[[ Data records open ]]
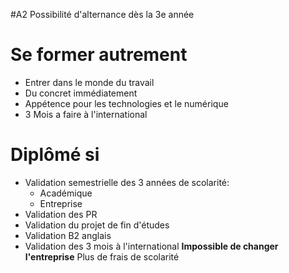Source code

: #A2 
Possibilité d'alternance dès la 3e année

# Se former autrement

* Entrer dans le monde du travail
* Du concret immédiatement
* Appétence pour les technologies et le numérique
* 3 Mois a faire à l'international

# Diplômé si

* Validation semestrielle des 3 années de scolarité: 
  * Académique
  * Entreprise
* Validation des PR
* Validation du projet de fin d'études
* Validation B2 anglais
* Validation des 3 mois à l'international **Impossible de changer l'entreprise** Plus de frais de scolarité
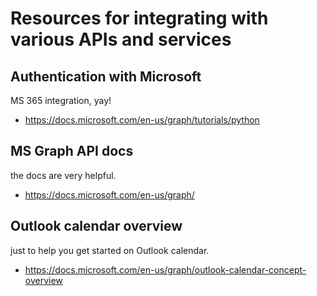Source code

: # Resources for integrating with various APIs and services

## Authentication with Microsoft

MS 365 integration, yay!

- https://docs.microsoft.com/en-us/graph/tutorials/python

## MS Graph API docs

the docs are very helpful.

- https://docs.microsoft.com/en-us/graph/

## Outlook calendar overview

just to help you get started on Outlook calendar.

- https://docs.microsoft.com/en-us/graph/outlook-calendar-concept-overview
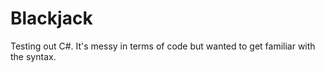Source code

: # Blackjack
Testing out C#.
It's messy in terms of code but wanted to get familiar with the syntax.
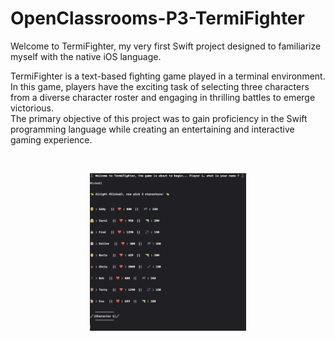 # OpenClassrooms-P3-TermiFighter

Welcome to TermiFighter, my very first Swift project designed to familiarize myself with the native iOS language.

TermiFighter is a text-based fighting game played in a terminal environment.  
In this game, players have the exciting task of selecting three characters from a diverse character roster and engaging in thrilling battles to emerge victorious.  
The primary objective of this project was to gain proficiency in the Swift programming language while creating an entertaining and interactive gaming experience.

<br />
<p align="center">
  <img src="https://github.com/MickaeliOS/OpenClassrooms-P3-TermiFighter/blob/main/Divers/GameLaunching.png" width="250">
</p>
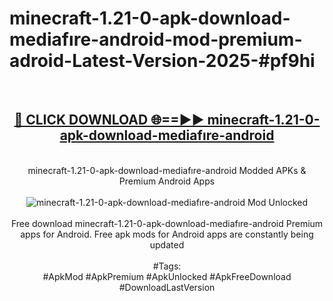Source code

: <h1>minecraft-1.21-0-apk-download-mediafıre-android-mod-premium-adroid-Latest-Version-2025-#pf9hi</h1>
<br>
<div align="center">
<h2><a href="https://app.mediaupload.pro/?title=minecraft-1.21-0-apk-download-mediafıre-android&ref=9" rel="nofollow">🔴 CLICK DOWNLOAD 🌐==►► minecraft-1.21-0-apk-download-mediafıre-android</a></h2>
<br>
minecraft-1.21-0-apk-download-mediafıre-android Modded APKs & Premium Android Apps
<br>
<br>
<a href="https://app.mediaupload.pro/?title=minecraft-1.21-0-apk-download-mediafıre-android&ref=9" rel="nofollow" data-target="animated-image.originalLink"><img src="https://github.com/user-attachments/assets/0f9c940e-d8b0-45ae-aac7-cd30a18b3e1c" alt="minecraft-1.21-0-apk-download-mediafıre-android Mod Unlocked" style="max-width: 100%; display: inline-block;" data-target="animated-image.originalImage"></a>
<br><br>
Free download minecraft-1.21-0-apk-download-mediafıre-android Premium apps for Android. Free apk mods for Android apps are constantly being updated
<br><br>
#Tags:
<br>
#ApkMod #ApkPremium #ApkUnlocked #ApkFreeDownload #DownloadLastVersion
</div>
<br>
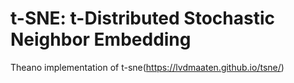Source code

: # t-SNE: t-Distributed Stochastic Neighbor Embedding

Theano implementation of t-sne(https://lvdmaaten.github.io/tsne/)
[[ Data records closed ]]
Your goal:
Each entry is to be returned precisely as it appears, but the pictures are to be dropped.

Completed exercise:
Source code

: #A2 
Possibilité d'alternance dès la 3e année

# Se former autrement

* Entrer dans le monde du travail
* Du concret immédiatement
* Appétence pour les technologies et le numérique
* 3 Mois a faire à l'international

# Diplômé si

* Validation semestrielle des 3 années de scolarité: 
  * Académique
  * Entreprise
* Validation des PR
* Validation du projet de fin d'études
* Validation B2 anglais
* Validation des 3 mois à l'international **Impossible de changer l'entreprise** Plus de frais de scolarité
Source code

: # Resources for integrating with various APIs and services

## Authentication with Microsoft

MS 365 integration, yay!

- https://docs.microsoft.com/en-us/graph/tutorials/python

## MS Graph API docs

the docs are very helpful.

- https://docs.microsoft.com/en-us/graph/

## Outlook calendar overview

just to help you get started on Outlook calendar.

- https://docs.microsoft.com/en-us/graph/outlook-calendar-concept-overview
Source code

: # Blackjack
Testing out C#.
It's messy in terms of code but wanted to get familiar with the syntax.
 # OpenClassrooms-P3-TermiFighter

Welcome to TermiFighter, my very first Swift project designed to familiarize myself with the native iOS language.

TermiFighter is a text-based fighting game played in a terminal environment.  
In this game, players have the exciting task of selecting three characters from a diverse character roster and engaging in thrilling battles to emerge victorious.  
The primary objective of this project was to gain proficiency in the Swift programming language while creating an entertaining and interactive gaming experience.

<br />
<p align="center">
  <img src="https://github.com/MickaeliOS/OpenClassrooms-P3-TermiFighter/blob/main/Divers/GameLaunching.png" width="250">
</p>
Source code

: <h1>minecraft-1.21-0-apk-download-mediafıre-android-mod-premium-adroid-Latest-Version-2025-#pf9hi</h1>
<br>
<div align="center">
<h2><a href="https://app.mediaupload.pro/?title=minecraft-1.21-0-apk-download-mediafıre-android&ref=9" rel="nofollow">🔴 CLICK DOWNLOAD 🌐==►► minecraft-1.21-0-apk-download-mediafıre-android</a></h2>
<br>
minecraft-1.21-0-apk-download-mediafıre-android Modded APKs & Premium Android Apps
<br>
<br>
<a href="https://app.mediaupload.pro/?title=minecraft-1.21-0-apk-download-mediafıre-android&ref=9" rel="nofollow" data-target="animated-image.originalLink"><img src="https://github.com/user-attachments/assets/0f9c940e-d8b0-45ae-aac7-cd30a18b3e1c" alt="minecraft-1.21-0-apk-download-mediafıre-android Mod Unlocked" style="max-width: 100%; display: inline-block;" data-target="animated-image.originalImage"></a>
<br><br>
Free download minecraft-1.21-0-apk-download-mediafıre-android Premium apps for Android. Free apk mods for Android apps are constantly being updated
<br><br>
#Tags:
<br>
#ApkMod #ApkPremium #ApkUnlocked #ApkFreeDownload #DownloadLastVersion
</div>
<br>
Source code

: # t-SNE: t-Distributed Stochastic Neighbor Embedding

Theano implementation of t-sne(https://lvdmaaten.github.io/tsne/)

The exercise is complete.